Opinião

Após motim, cenário é de maior tensão entre Rússia e potências ocidentais

02/07/2023

As potências ocidentais querem tirar proveito da instabilidade na Rússia para derrotá-la na Ucrânia, escreve o dirigente comunista José Reinaldo Carvalho

Por José Reinaldo Carvalho (*) – A recente crise envolvendo o motim da milícia Wagner na Rússia, debelada com sucesso pelo presidente Vladimir Putin, suscitou uma série de reações políticas entre os máximos representantes das potências imperialistas ocidentais, designadamente o presidente dos EUA, Joe Biden, o secretário-geral da Otan, Jens Stoltenberg, e o Alto Representante de Política Externa e Segurança da União Europeia, Josep Borrell.

A primeira preocupação dessas autoridades foi esquivar-se de qualquer responsabilidade com os fatos ocorridos nos dias 23 e 24 de junho. O mais preocupado com isso foi o chefe da Casa Branca, enfático ao negar qualquer rumor ou acusação de ação conspirativa e intervencionista na intentona de Evguêni Prigozhin. Pegaria mesmo mal, tendo em vista a exaustiva divulgação pela mídia estadunidense da nada edificante biografia do chefe do Wagner. Seria injustificável facilitar a tomada do poder por uma figura com aquelas qualificações num país que disputa palmo a palmo com os EUA a condição de maior potência nuclear do planeta.

Isto, entretanto, não anula nem diminui o envolvimento das potências ocidentais na campanha política, diplomática, econômica e militar para debilitar a Rússia, fomentar uma crise interna, alimentar a instabilidade, golpear o chefe do Kremlin e até mesmo fragmentar o país. O principal diplomata da União Europeia, Josep Borrell, afirmou que o motim de Wagner mostra que a guerra na Ucrânia está “quebrando” a Rússia. É importante para o Ocidente coletivo mostrar que a Rússia é um ator agressor nesse conflito, um país violador da soberania ucraniana e uma potência de ocupação territorial. Mas a afirmação de que a Rússia está sendo “quebrada” pode não refletir necessariamente a realidade. Trata-se muito mais de um desejo e uma tentativa de destacar as consequências negativas que a Rússia está enfrentando em virtude de suas próprias ações.

A posição das potências ocidentais sobre os acontecimentos na Rússia deve ser analisada em um contexto mais amplo. A guerra dessas potências contra a Rússia está no centro de uma das principais lutas geopolíticas da atualidade e faz parte do grande embate de nossa época entre o hegemonismo dessas potências e a construção do mundo multipolar, sendo a Rússia um dos principais vetores desse último aspecto.

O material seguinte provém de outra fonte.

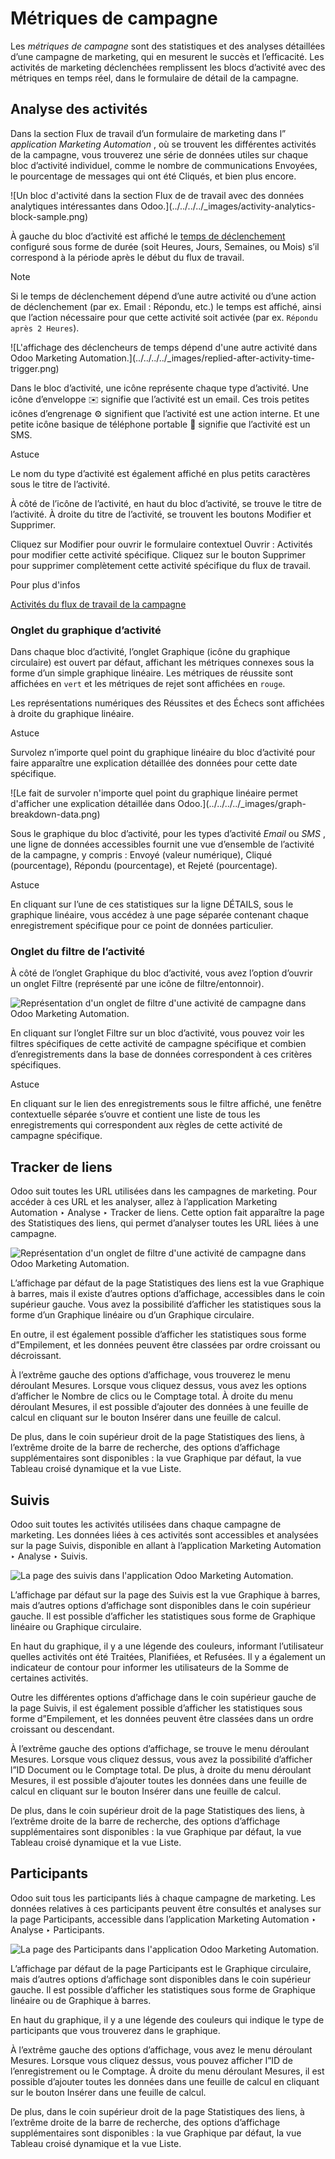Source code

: # Métriques de campagne

Les _métriques de campagne_ sont des statistiques et des analyses détaillées
d’une campagne de marketing, qui en mesurent le succès et l’efficacité. Les
activités de marketing déclenchées remplissent les blocs d’activité avec des
métriques en temps réel, dans le formulaire de détail de la campagne.

## Analyse des activités

Dans la section Flux de travail d’un formulaire de marketing dans l”
_application Marketing Automation_ , où se trouvent les différentes activités
de la campagne, vous trouverez une série de données utiles sur chaque bloc
d’activité individuel, comme le nombre de communications Envoyées, le
pourcentage de messages qui ont été Cliqués, et bien plus encore.

![Un bloc d'activité dans la section Flux de de travail avec des données
analytiques intéressantes dans Odoo.](../../../../_images/activity-analytics-
block-sample.png)

À gauche du bloc d’activité est affiché le [temps de
déclenchement](../getting_started/workflow_activities.html) configuré sous
forme de durée (soit Heures, Jours, Semaines, ou Mois) s’il correspond à la
période après le début du flux de travail.

Note

Si le temps de déclenchement dépend d’une autre activité ou d’une action de
déclenchement (par ex. Email : Répondu, etc.) le temps est affiché, ainsi que
l’action nécessaire pour que cette activité soit activée (par ex. `Répondu
après 2 Heures`).

![L'affichage des déclencheurs de temps dépend d'une autre activité dans Odoo
Marketing Automation.](../../../../_images/replied-after-activity-time-
trigger.png)

Dans le bloc d’activité, une icône représente chaque type d’activité. Une
icône d’enveloppe ✉️ signifie que l’activité est un email. Ces trois petites
icônes d’engrenage ⚙️ signifient que l’activité est une action interne. Et une
petite icône basique de téléphone portable 📱 signifie que l’activité est un
SMS.

Astuce

Le nom du type d’activité est également affiché en plus petits caractères sous
le titre de l’activité.

À côté de l’icône de l’activité, en haut du bloc d’activité, se trouve le
titre de l’activité. À droite du titre de l’activité, se trouvent les boutons
Modifier et Supprimer.

Cliquez sur Modifier pour ouvrir le formulaire contextuel Ouvrir : Activités
pour modifier cette activité spécifique. Cliquez sur le bouton Supprimer pour
supprimer complètement cette activité spécifique du flux de travail.

Pour plus d'infos

[Activités du flux de travail de la
campagne](../getting_started/workflow_activities.html)

### Onglet du graphique d’activité

Dans chaque bloc d’activité, l’onglet Graphique (icône du graphique
circulaire) est ouvert par défaut, affichant les métriques connexes sous la
forme d’un simple graphique linéaire. Les métriques de réussite sont affichées
en `vert` et les métriques de rejet sont affichées en `rouge`.

Les représentations numériques des Réussites et des Échecs sont affichées à
droite du graphique linéaire.

Astuce

Survolez n’importe quel point du graphique linéaire du bloc d’activité pour
faire apparaître une explication détaillée des données pour cette date
spécifique.

![Le fait de survoler n'importe quel point du graphique linéaire permet
d'afficher une explication détaillée dans Odoo.](../../../../_images/graph-
breakdown-data.png)

Sous le graphique du bloc d’activité, pour les types d’activité _Email_ ou
_SMS_ , une ligne de données accessibles fournit une vue d’ensemble de
l’activité de la campagne, y compris : Envoyé (valeur numérique), Cliqué
(pourcentage), Répondu (pourcentage), et Rejeté (pourcentage).

Astuce

En cliquant sur l’une de ces statistiques sur la ligne DÉTAILS, sous le
graphique linéaire, vous accédez à une page séparée contenant chaque
enregistrement spécifique pour ce point de données particulier.

### Onglet du filtre de l’activité

À côté de l’onglet Graphique du bloc d’activité, vous avez l’option d’ouvrir
un onglet Filtre (représenté par une icône de filtre/entonnoir).

![Représentation d'un onglet de filtre d'une activité de campagne dans Odoo
Marketing Automation.](../../../../_images/activity-filter-tab.png)

En cliquant sur l’onglet Filtre sur un bloc d’activité, vous pouvez voir les
filtres spécifiques de cette activité de campagne spécifique et combien
d’enregistrements dans la base de données correspondent à ces critères
spécifiques.

Astuce

En cliquant sur le lien des enregistrements sous le filtre affiché, une
fenêtre contextuelle séparée s’ouvre et contient une liste de tous les
enregistrements qui correspondent aux règles de cette activité de campagne
spécifique.

## Tracker de liens

Odoo suit toutes les URL utilisées dans les campagnes de marketing. Pour
accéder à ces URL et les analyser, allez à l’application Marketing Automation
‣ Analyse ‣ Tracker de liens. Cette option fait apparaître la page des
Statistiques des liens, qui permet d’analyser toutes les URL liées à une
campagne.

![Représentation d'un onglet de filtre d'une activité de campagne dans Odoo
Marketing Automation.](../../../../_images/campaign-link-tracker.png)

L’affichage par défaut de la page Statistiques des liens est la vue Graphique
à barres, mais il existe d’autres options d’affichage, accessibles dans le
coin supérieur gauche. Vous avez la possibilité d’afficher les statistiques
sous la forme d’un Graphique linéaire ou d’un Graphique circulaire.

En outre, il est également possible d’afficher les statistiques sous forme
d”Empilement, et les données peuvent être classées par ordre croissant ou
décroissant.

À l’extrême gauche des options d’affichage, vous trouverez le menu déroulant
Mesures. Lorsque vous cliquez dessus, vous avez les options d’afficher le
Nombre de clics ou le Comptage total. À droite du menu déroulant Mesures, il
est possible d’ajouter des données à une feuille de calcul en cliquant sur le
bouton Insérer dans une feuille de calcul.

De plus, dans le coin supérieur droit de la page Statistiques des liens, à
l’extrême droite de la barre de recherche, des options d’affichage
supplémentaires sont disponibles : la vue Graphique par défaut, la vue Tableau
croisé dynamique et la vue Liste.

## Suivis

Odoo suit toutes les activités utilisées dans chaque campagne de marketing.
Les données liées à ces activités sont accessibles et analysées sur la page
Suivis, disponible en allant à l’application Marketing Automation ‣ Analyse ‣
Suivis.

![La page des suivis dans l'application Odoo Marketing
Automation.](../../../../_images/traces-page-marketing-automation.png)

L’affichage par défaut sur la page des Suivis est la vue Graphique à barres,
mais d’autres options d’affichage sont disponibles dans le coin supérieur
gauche. Il est possible d’afficher les statistiques sous forme de Graphique
linéaire ou Graphique circulaire.

En haut du graphique, il y a une légende des couleurs, informant l’utilisateur
quelles activités ont été Traitées, Planifiées, et Refusées. Il y a également
un indicateur de contour pour informer les utilisateurs de la Somme de
certaines activités.

Outre les différentes options d’affichage dans le coin supérieur gauche de la
page Suivis, il est également possible d’afficher les statistiques sous forme
d”Empilement, et les données peuvent être classées dans un ordre croissant ou
descendant.

À l’extrême gauche des options d’affichage, se trouve le menu déroulant
Mesures. Lorsque vous cliquez dessus, vous avez la possibilité d’afficher l”ID
Document ou le Comptage total. De plus, à droite du menu déroulant Mesures, il
est possible d’ajouter toutes les données dans une feuille de calcul en
cliquant sur le bouton Insérer dans une feuille de calcul.

De plus, dans le coin supérieur droit de la page Statistiques des liens, à
l’extrême droite de la barre de recherche, des options d’affichage
supplémentaires sont disponibles : la vue Graphique par défaut, la vue Tableau
croisé dynamique et la vue Liste.

## Participants

Odoo suit tous les participants liés à chaque campagne de marketing. Les
données relatives à ces participants peuvent être consultés et analyses sur la
page Participants, accessible dans l’application Marketing Automation ‣
Analyse ‣ Participants.

![La page des Participants dans l'application Odoo Marketing
Automation.](../../../../_images/participants-page-marketing-automation.png)

L’affichage par défaut de la page Participants est le Graphique circulaire,
mais d’autres options d’affichage sont disponibles dans le coin supérieur
gauche. Il est possible d’afficher les statistiques sous forme de Graphique
linéaire ou de Graphique à barres.

En haut du graphique, il y a une légende des couleurs qui indique le type de
participants que vous trouverez dans le graphique.

À l’extrême gauche des options d’affichage, vous avez le menu déroulant
Mesures. Lorsque vous cliquez dessus, vous pouvez afficher l”ID de
l’enregistrement ou le Comptage. À droite du menu déroulant Mesures, il est
possible d’ajouter toutes les données dans une feuille de calcul en cliquant
sur le bouton Insérer dans une feuille de calcul.

De plus, dans le coin supérieur droit de la page Statistiques des liens, à
l’extrême droite de la barre de recherche, des options d’affichage
supplémentaires sont disponibles : la vue Graphique par défaut, la vue Tableau
croisé dynamique et la vue Liste.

É sintomático que no auge da crise na Rússia gerada pelo motim da milícia Wagner, o presidente dos Estados Unidos tenha mantido conversações diretas com os principais líderes ocidentais, entre eles Olaf Scholz, da Alemanha, Rishi Sunak (Reino Unido), Giorgia Meloni, a líder de extrema-direita da Itália e Volodimir Zelensky, o presidente-fantoche da Ucrânia. O teor principal dos entendimentos foi a reafirmação do apoio multilateral à Ucrânia e a insistência em multiplicar a ajuda militar a Kiev em sua contra-ofensiva contra a presença militar russa no território ucraniano e a reiteração da estratégia de levar o conflito até a expulsão dos russos. No curso da semana seguinte ao motim, e tendo em vista a preparação da próxima cúpula da Otan (Vilnius, Lituânia, 11 e 12 de julho), têm sido intensos os entendimentos sobre a adoção de novos conceitos estratégicos da Aliança Atlântica e a forma de incorporar a Ucrânia. Na impossibilidade de assegurar oficialmente a condição de país membro, são lançados balões de ensaio sobre diferentes maneiras de integrar a Ucrânia aos quadros do bloco militar.

O secretário-geral da Otan, Jens Stoltenberg, tem aproveitado a situação para brandir a tese do debilitamento da Rússia a partir do que teria sido, em sua opinião, o “grande erro estratégico” cometido por Moscou ao desencadear desde 24 de fevereiro do ano passado a Operação Militar Especial em território ucraniano, alimentando nos aliados a expectativa de que a Rússia está fracassando em seus intentos de aumentar sua esfera de influência no Leste Europeu. Contudo, são cada vez maiores as contradições no seio da Aliança Atlântica, reveladoras de que a análise de Stoltenberg sobre os eventos geopolíticos em curso é falha e que o bloco nem é tão forte, nem invulnerável na execução de sua estratégia. O mesmo erro pode estar sendo cometido por outro prócer europeu, Josep Borrell, o Alto Representante da União Europeia para os Negócios Estrangeiros e a Política de Segurança. Ele considera que o momento é propício para avançar na Ucrânia, porquanto há evidências de que a Rússia está quebrando.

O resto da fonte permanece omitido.